• **WHAT IS BEING ASKED**
Some of the lines below need repeating. Reproduce exactly those between the lines holding "## EXECUTION" and "On using this", inclusive.

• **Document images with source code**
____________

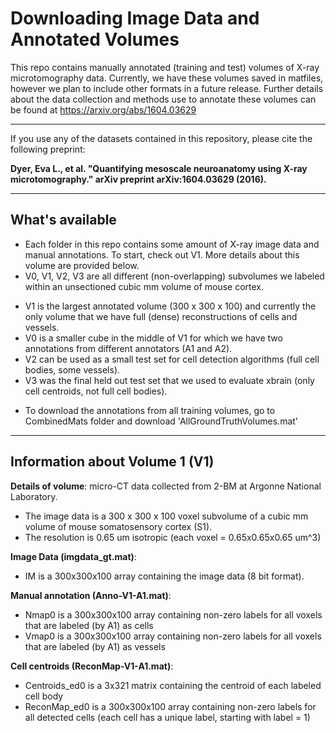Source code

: # Downloading Image Data and Annotated Volumes #

This repo contains manually annotated (training and test) volumes of X-ray microtomography data. Currently, we have these volumes saved in matfiles, however we plan to include other formats in a future release. Further details about the data collection and methods use to annotate these volumes can be found at https://arxiv.org/abs/1604.03629

***
If you use any of the datasets contained in this repository, please cite the following preprint:

__Dyer, Eva L., et al. "Quantifying mesoscale neuroanatomy using X-ray microtomography." arXiv preprint arXiv:1604.03629 (2016).__

***
## What's available ##
* Each folder in this repo contains some amount of X-ray image data and manual annotations. To start, check out V1. More details about this volume are provided below. 
* V0, V1, V2, V3 are all different (non-overlapping) subvolumes we labeled within an unsectioned cubic mm volume of mouse cortex. 
- V1 is the largest annotated volume (300 x 300 x 100) and currently the only volume that we have full (dense) reconstructions of cells and vessels. 
- V0 is a smaller cube in the middle of V1 for which we have two annotations from different annotators (A1 and A2).
- V2 can be used as a small test set for cell detection algorithms (full cell bodies, some vessels).
- V3 was the final held out test set that we used to evaluate xbrain (only cell centroids, not full cell bodies).
* To download the annotations from all training volumes, go to CombinedMats folder and download 'AllGroundTruthVolumes.mat'

***
## Information about Volume 1 (V1) ##

__Details of volume__: micro-CT data collected from 2-BM at Argonne National Laboratory. 
* The image data is a 300 x 300 x 100 voxel subvolume of a cubic mm volume of mouse somatosensory cortex (S1).
* The resolution is 0.65 um isotropic (each voxel = 0.65x0.65x0.65 um^3) 

__Image Data (imgdata_gt.mat)__: 
* IM is a 300x300x100 array containing the image data (8 bit format).

__Manual annotation (Anno-V1-A1.mat)__:
* Nmap0 is a 300x300x100 array containing non-zero labels for all voxels that are labeled (by A1) as cells
* Vmap0 is a 300x300x100 array containing non-zero labels for all voxels that are labeled (by A1) as vessels

__Cell centroids (ReconMap-V1-A1.mat)__:
* Centroids_ed0 is a 3x321 matrix containing the centroid of each labeled cell body
* ReconMap_ed0 is a 300x300x100 array containing non-zero labels for all detected cells (each cell has a unique label, starting with label = 1)




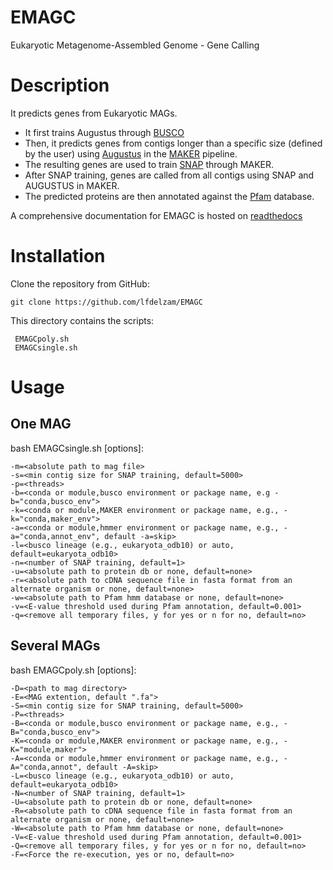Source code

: # EMAGC
Eukaryotic Metagenome-Assembled Genome - Gene Calling

Description
===========

It predicts genes from Eukaryotic MAGs.

* It first trains Augustus through [BUSCO](https://busco.ezlab.org/busco_userguide.html)
* Then, it predicts genes from contigs longer than a specific size (defined by the user) 
    using [Augustus](http://augustus.gobics.de/) in the [MAKER](https://yandell-lab.org/software/maker.html) pipeline.
* The resulting genes are used to train [SNAP](https://github.com/KorfLab/SNAP) through MAKER.
* After SNAP training, genes are called from all contigs using SNAP and AUGUSTUS in MAKER.
* The predicted proteins are then annotated against the [Pfam](https://pfam.xfam.org/) database.


A comprehensive documentation for EMAGC is hosted on [readthedocs](https://emagc.readthedocs.io/en/latest/)
 

Installation
============

Clone the repository from GitHub:

    git clone https://github.com/lfdelzam/EMAGC

This directory contains the scripts:

     EMAGCpoly.sh
     EMAGCsingle.sh


Usage
=====

One MAG
-------

bash EMAGCsingle.sh [options]:

    -m=<absolute path to mag file>
    -s=<min contig size for SNAP training, default=5000>
    -p=<threads>
    -b=<conda or module,busco environment or package name, e.g -b="conda,busco_env">
    -k=<conda or module,MAKER environment or package name, e.g., -k="conda,maker_env">
    -a=<conda or module,hmmer environment or package name, e.g., -a="conda,annot_env", default -a=skip>
    -l=<busco lineage (e.g., eukaryota_odb10) or auto, default=eukaryota_odb10>
    -n=<number of SNAP training, default=1>
    -u=<absolute path to protein db or none, default=none>
    -r=<absolute path to cDNA sequence file in fasta format from an alternate organism or none, default=none>
    -w=<absolute path to Pfam hmm database or none, default=none>
    -v=<E-value threshold used during Pfam annotation, default=0.001>
    -q=<remove all temporary files, y for yes or n for no, default=no>

Several MAGs
------------

bash EMAGCpoly.sh [options]:

    -D=<path to mag directory>
    -E=<MAG extention, default ".fa">
    -S=<min contig size for SNAP training, default=5000>
    -P=<threads>
    -B=<conda or module,busco environment or package name, e.g., -B="conda,busco_env">
    -K=<conda or module,MAKER environment or package name, e.g., -K="module,maker">
    -A=<conda or module,hmmer environment or package name, e.g., -A="conda,annot", default -A=skip>
    -L=<busco lineage (e.g., eukaryota_odb10) or auto, default=eukaryota_odb10>
    -N=<number of SNAP training, default=1>
    -U=<absolute path to protein db or none, default=none>
    -R=<absolute path to cDNA sequence file in fasta format from an alternate organism or none, default=none>
    -W=<absolute path to Pfam hmm database or none, default=none>
    -V=<E-value threshold used during Pfam annotation, default=0.001>
    -Q=<remove all temporary files, y for yes or n for no, default=no>
    -F=<Force the re-execution, yes or no, default=no>

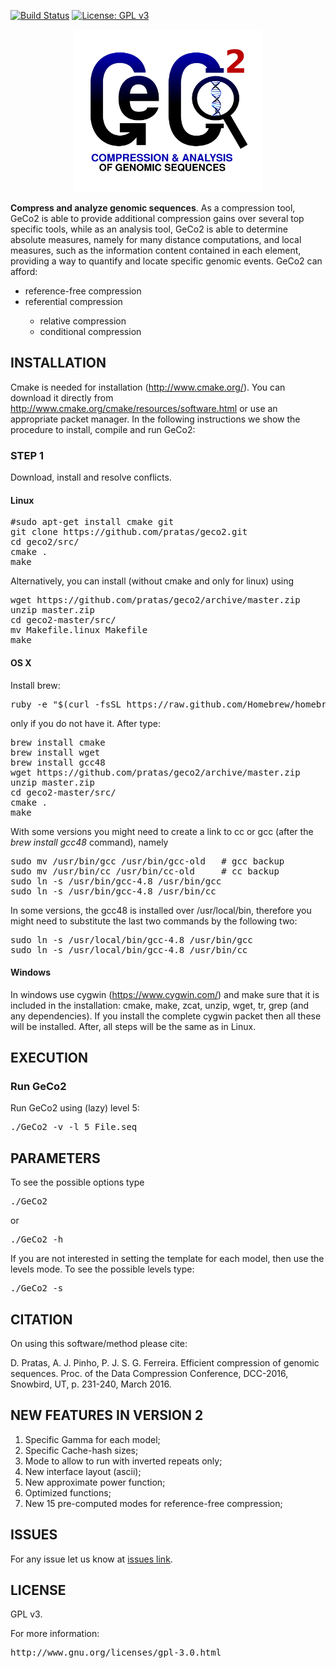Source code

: [![Build Status](https://travis-ci.org/pratas/geco2.svg?branch=master)](https://travis-ci.org/pratas/geco2)
[![License: GPL v3](https://img.shields.io/badge/License-GPL%20v3-blue.svg)](LICENSE)

<p align="center"><img src="imgs/logo.png" 
alt="GeCo2" width="300" height="260" border="0" /></p>
<b>Compress and analyze genomic sequences</b>. As a compression tool, GeCo2 is able to provide additional compression gains over several top specific tools, while as an analysis tool, GeCo2 is able to determine absolute measures, namely for many distance computations, and local measures, such as the information content contained in each element, providing a way to quantify and locate specific genomic events. 
GeCo2 can afford:
<ul>
<li>reference-free compression</li>
<li>referential compression</li>
<ul>
<li>relative compression</li>
<li>conditional compression</li>
</ul>
</ul>

## INSTALLATION ##

Cmake is needed for installation (http://www.cmake.org/). You can download it directly from http://www.cmake.org/cmake/resources/software.html or use an appropriate packet manager. In the following instructions we show the procedure to install, compile and run GeCo2:

### STEP 1

Download, install and resolve conflicts.

#### Linux 
<pre>
#sudo apt-get install cmake git
git clone https://github.com/pratas/geco2.git
cd geco2/src/
cmake .
make
</pre>

Alternatively, you can install (without cmake and only for linux) using

<pre>
wget https://github.com/pratas/geco2/archive/master.zip
unzip master.zip
cd geco2-master/src/
mv Makefile.linux Makefile
make
</pre>

#### OS X
Install brew:
<pre>
ruby -e "$(curl -fsSL https://raw.github.com/Homebrew/homebrew/go/install)"
</pre>
only if you do not have it. After type:
<pre>
brew install cmake
brew install wget
brew install gcc48
wget https://github.com/pratas/geco2/archive/master.zip
unzip master.zip
cd geco2-master/src/
cmake .
make
</pre>
With some versions you might need to create a link to cc or gcc (after the *brew install gcc48* command), namely
<pre>
sudo mv /usr/bin/gcc /usr/bin/gcc-old   # gcc backup
sudo mv /usr/bin/cc /usr/bin/cc-old     # cc backup
sudo ln -s /usr/bin/gcc-4.8 /usr/bin/gcc
sudo ln -s /usr/bin/gcc-4.8 /usr/bin/cc
</pre>
In some versions, the gcc48 is installed over /usr/local/bin, therefore you might need to substitute the last two commands by the following two:
<pre>
sudo ln -s /usr/local/bin/gcc-4.8 /usr/bin/gcc
sudo ln -s /usr/local/bin/gcc-4.8 /usr/bin/cc
</pre>

#### Windows

In windows use cygwin (https://www.cygwin.com/) and make sure that it is included in the installation: cmake, make, zcat, unzip, wget, tr, grep (and any dependencies). If you install the complete cygwin packet then all these will be installed. After, all steps will be the same as in Linux.

## EXECUTION

### Run GeCo2

Run GeCo2 using (lazy) level 5:

<pre>
./GeCo2 -v -l 5 File.seq
</pre>

## PARAMETERS

To see the possible options type
<pre>
./GeCo2
</pre>
or
<pre>
./GeCo2 -h
</pre>

If you are not interested in setting the template for each model, then use the levels mode. To see the possible levels type:
<pre>
./GeCo2 -s
</pre>

## CITATION ##

On using this software/method please cite:

D. Pratas, A. J. Pinho, P. J. S. G. Ferreira. Efficient compression of genomic sequences. Proc. of the Data Compression Conference, DCC-2016, Snowbird, UT, p. 231-240, March 2016.

## NEW FEATURES IN VERSION 2 ##

1. Specific Gamma for each model;
2. Specific Cache-hash sizes;
3. Mode to allow to run with inverted repeats only;
4. New interface layout (ascii);
5. New approximate power function;
6. Optimized functions;
7. New 15 pre-computed modes for reference-free compression;

## ISSUES ##

For any issue let us know at [issues link](https://github.com/pratas/GeCo2/issues).

## LICENSE ##

GPL v3.

For more information:
<pre>http://www.gnu.org/licenses/gpl-3.0.html</pre>

                                                    

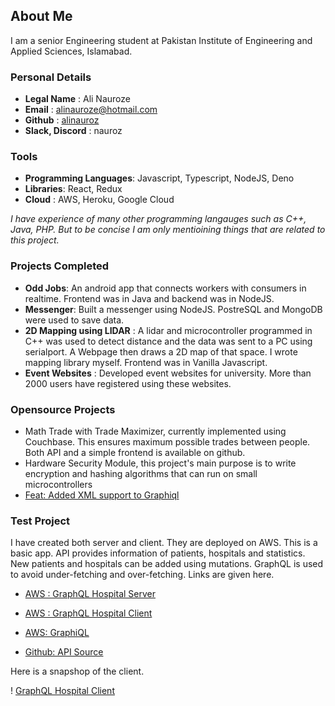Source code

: ## About Me

I am a senior Engineering student at Pakistan Institute of Engineering and Applied Sciences, Islamabad.

### Personal Details
- **Legal Name** : Ali Nauroze
- **Email** : alinauroze@hotmail.com
- **Github** : [alinauroz](https://github.com/alinauroz)
- **Slack, Discord** : nauroz

### Tools


- **Programming Languages**: Javascript, Typescript, NodeJS, Deno
- **Libraries**: React, Redux
- **Cloud** : AWS, Heroku, Google Cloud


_I have experience of many other programming langauges such as C++, Java, PHP. But to be concise I am only mentioining things that are related to this project._

### Projects Completed

- **Odd Jobs**: An android app that connects workers with consumers in realtime. Frontend was in Java and backend was in NodeJS.
- **Messenger**: Built a messenger using NodeJS. PostreSQL and MongoDB were used to save data. 
- **2D Mapping using LIDAR** : A lidar and microcontroller programmed in C++ was used to detect distance and the data was sent to a PC using serialport. A Webpage then draws a 2D map of that space. I wrote mapping library myself. Frontend was in Vanilla Javascript.
- **Event Websites** : Developed event websites for university. More than 2000 users have registered using these websites.

### Opensource Projects
- Math Trade with Trade Maximizer, currently implemented using Couchbase. This ensures maximum possible trades between people. Both API and a simple frontend is available on github.
- Hardware Security Module, this project's main purpose is to write encryption and hashing algorithms that can run on small microcontrollers
- [Feat: Added XML support to Graphiql](https://github.com/graphql/graphiql/pull/1430)

### Test Project

I have created both server and client. They are deployed on AWS. This is a basic app. API provides information of patients, hospitals and statistics. New patients and hospitals can be added using mutations. GraphQL is used to avoid under-fetching and over-fetching. Links are given here.

- [AWS : GraphQL Hospital Server](http://52.66.182.42:3003) 

- [AWS : GraphQL Hospital Client](http://52.66.182.42:3001)

- [AWS: GraphiQL](http://52.66.182.42:3003/graphiql)

- [Github: API Source](https://github.com/alinauroz/graphql-hospital)

Here is a snapshop of the client.

! [GraphQL Hospital Client](client.png)






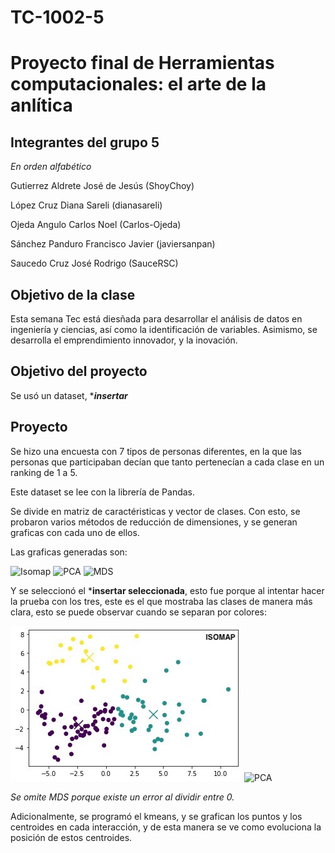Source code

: # TC-1002-5

# Proyecto final de Herramientas computacionales: el arte de la anlítica

## Integrantes del grupo 5
*En orden alfabético*

Gutierrez Aldrete José de Jesús (ShoyChoy)

López Cruz Diana Sareli (dianasareli)

Ojeda Angulo Carlos Noel (Carlos-Ojeda)

Sánchez Panduro Francisco Javier (javiersanpan)

Saucedo Cruz José Rodrigo (SauceRSC)

## Objetivo de la clase

Esta semana Tec está diesñada para desarrollar el análisis de datos en ingeniería y ciencias, así como la identificación de variables. 
Asimismo, se desarrolla el emprendimiento innovador, y la inovación. 

## Objetivo del proyecto

Se usó un dataset, ****insertar***

## Proyecto

Se hizo una encuesta con 7 tipos de personas diferentes, en la que las personas que participaban decían que tanto pertenecían a cada clase en un ranking de 1 a 5. 

Este dataset se lee con la librería de Pandas. 

Se divide en matriz de caractéristicas y vector de clases. Con esto, se probaron varios métodos de reducción de dimensiones, y se generan graficas con cada uno de ellos. 

Las graficas generadas son: 


![Isomap](https://github.com/javiersanpan/TC-1002-5/blob/master/Imagenes/Isomap.jpeg)
![PCA](https://github.com/javiersanpan/TC-1002-5/blob/master/Imagenes/PCA.jpeg)
![MDS](https://github.com/javiersanpan/TC-1002-5/blob/master/Imagenes/MDS.jpeg)

Y se seleccionó el ***insertar seleccionada**, esto fue porque al intentar hacer la prueba con los tres, este es el que mostraba las clases de manera más clara, esto se puede observar cuando se separan por colores:

![ISOMAP](https://github.com/javiersanpan/TC-1002-5/blob/master/Imagenes/ISOMAP-C.png)
![PCA](https://github.com/javiersanpan/TC-1002-5/blob/master/Imagenes/PCA-C.jpeg)

*Se omite MDS porque existe un error al dividir entre 0.*

Adicionalmente, se programó el kmeans, y se grafican los puntos y los centroides en cada interacción, y de esta manera se ve como evoluciona la posición de estos centroides.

____________

• **EXPECTED ANSWER**
## EXECUTION

### Run GeCo2

Run GeCo2 using (lazy) level 5:

<pre>
./GeCo2 -v -l 5 File.seq
</pre>

## PARAMETERS

To see the possible options type
<pre>
./GeCo2
</pre>
or
<pre>
./GeCo2 -h
</pre>

If you are not interested in setting the template for each model, then use the levels mode. To see the possible levels type:
<pre>
./GeCo2 -s
</pre>

## CITATION ##

On using this software/method please cite:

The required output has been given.